TASK DETAILS =
Report every line from the following entries that contains the string "MasterChef".

THE RECORDS =
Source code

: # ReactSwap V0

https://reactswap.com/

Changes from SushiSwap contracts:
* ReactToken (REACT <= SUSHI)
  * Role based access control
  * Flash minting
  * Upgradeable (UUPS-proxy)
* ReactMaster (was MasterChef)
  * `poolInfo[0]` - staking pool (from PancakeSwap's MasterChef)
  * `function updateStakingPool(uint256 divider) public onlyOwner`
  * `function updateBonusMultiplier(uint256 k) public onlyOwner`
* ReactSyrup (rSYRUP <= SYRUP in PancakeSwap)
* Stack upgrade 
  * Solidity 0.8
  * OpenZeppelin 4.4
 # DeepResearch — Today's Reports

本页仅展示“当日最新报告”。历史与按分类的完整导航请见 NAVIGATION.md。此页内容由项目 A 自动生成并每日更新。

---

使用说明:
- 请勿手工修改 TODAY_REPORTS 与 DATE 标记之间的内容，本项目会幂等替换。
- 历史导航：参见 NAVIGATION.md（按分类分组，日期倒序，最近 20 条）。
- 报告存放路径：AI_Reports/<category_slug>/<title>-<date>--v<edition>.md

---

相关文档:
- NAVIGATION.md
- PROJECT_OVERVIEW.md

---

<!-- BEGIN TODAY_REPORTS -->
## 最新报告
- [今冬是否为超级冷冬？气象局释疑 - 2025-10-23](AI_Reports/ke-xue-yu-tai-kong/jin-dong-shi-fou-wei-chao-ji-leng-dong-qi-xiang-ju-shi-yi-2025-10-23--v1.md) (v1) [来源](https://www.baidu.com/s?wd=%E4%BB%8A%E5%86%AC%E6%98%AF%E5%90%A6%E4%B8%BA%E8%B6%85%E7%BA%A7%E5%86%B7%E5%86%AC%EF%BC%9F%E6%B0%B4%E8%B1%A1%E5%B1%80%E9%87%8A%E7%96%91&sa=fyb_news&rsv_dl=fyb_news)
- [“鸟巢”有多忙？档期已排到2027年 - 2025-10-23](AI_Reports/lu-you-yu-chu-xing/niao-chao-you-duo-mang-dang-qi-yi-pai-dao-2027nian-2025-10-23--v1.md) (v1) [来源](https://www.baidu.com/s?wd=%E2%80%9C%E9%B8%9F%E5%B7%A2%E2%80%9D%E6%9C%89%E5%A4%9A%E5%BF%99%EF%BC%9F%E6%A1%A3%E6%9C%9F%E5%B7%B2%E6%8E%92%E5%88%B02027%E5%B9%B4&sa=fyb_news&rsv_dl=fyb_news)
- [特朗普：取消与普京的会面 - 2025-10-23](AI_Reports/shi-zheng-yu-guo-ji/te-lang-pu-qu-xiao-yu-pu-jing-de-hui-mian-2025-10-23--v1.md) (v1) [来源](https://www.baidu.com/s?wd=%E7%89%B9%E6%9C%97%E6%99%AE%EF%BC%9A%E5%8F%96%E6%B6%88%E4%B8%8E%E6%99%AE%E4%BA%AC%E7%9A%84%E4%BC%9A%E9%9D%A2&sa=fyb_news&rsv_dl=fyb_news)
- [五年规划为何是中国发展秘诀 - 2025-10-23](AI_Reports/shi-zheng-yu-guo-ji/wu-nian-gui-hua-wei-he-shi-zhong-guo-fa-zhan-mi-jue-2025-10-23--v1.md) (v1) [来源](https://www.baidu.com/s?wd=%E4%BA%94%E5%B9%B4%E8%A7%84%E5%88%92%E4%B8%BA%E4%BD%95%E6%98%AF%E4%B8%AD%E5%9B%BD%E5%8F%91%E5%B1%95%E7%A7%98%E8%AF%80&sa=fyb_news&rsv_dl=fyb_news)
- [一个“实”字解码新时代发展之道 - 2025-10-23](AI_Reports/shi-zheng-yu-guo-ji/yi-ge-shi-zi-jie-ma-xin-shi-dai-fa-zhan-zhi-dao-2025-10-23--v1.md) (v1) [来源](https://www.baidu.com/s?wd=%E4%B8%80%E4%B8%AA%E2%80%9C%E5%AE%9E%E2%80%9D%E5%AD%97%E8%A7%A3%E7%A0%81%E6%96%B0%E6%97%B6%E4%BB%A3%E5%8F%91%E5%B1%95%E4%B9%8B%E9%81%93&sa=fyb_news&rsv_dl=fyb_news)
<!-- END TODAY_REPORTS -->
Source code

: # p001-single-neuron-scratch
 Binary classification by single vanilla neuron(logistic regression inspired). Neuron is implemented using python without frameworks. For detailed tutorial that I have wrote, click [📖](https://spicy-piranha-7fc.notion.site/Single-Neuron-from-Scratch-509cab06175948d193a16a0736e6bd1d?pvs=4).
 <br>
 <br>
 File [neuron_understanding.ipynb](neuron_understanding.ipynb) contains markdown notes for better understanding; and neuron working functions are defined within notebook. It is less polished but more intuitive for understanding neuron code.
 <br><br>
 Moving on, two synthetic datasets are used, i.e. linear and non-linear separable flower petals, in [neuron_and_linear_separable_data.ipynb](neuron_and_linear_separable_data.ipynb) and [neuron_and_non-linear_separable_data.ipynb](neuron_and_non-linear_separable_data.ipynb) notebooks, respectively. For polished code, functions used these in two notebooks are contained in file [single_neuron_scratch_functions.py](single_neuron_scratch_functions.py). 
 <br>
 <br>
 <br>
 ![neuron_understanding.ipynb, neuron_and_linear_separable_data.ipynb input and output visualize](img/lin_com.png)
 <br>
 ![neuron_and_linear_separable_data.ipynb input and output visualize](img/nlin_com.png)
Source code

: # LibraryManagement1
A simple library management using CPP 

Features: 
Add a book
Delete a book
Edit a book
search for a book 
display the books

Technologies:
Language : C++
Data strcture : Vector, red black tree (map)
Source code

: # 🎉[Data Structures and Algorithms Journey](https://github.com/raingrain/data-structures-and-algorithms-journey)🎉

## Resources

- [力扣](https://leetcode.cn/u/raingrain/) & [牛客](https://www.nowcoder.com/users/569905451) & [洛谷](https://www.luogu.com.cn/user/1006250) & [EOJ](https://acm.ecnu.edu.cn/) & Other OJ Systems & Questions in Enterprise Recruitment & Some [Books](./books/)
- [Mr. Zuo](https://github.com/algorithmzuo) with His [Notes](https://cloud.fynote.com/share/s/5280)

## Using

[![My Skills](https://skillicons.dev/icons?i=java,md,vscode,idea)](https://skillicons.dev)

OUTPUT =
* ReactMaster (was MasterChef)
  * `poolInfo[0]` - staking pool (from PancakeSwap's MasterChef)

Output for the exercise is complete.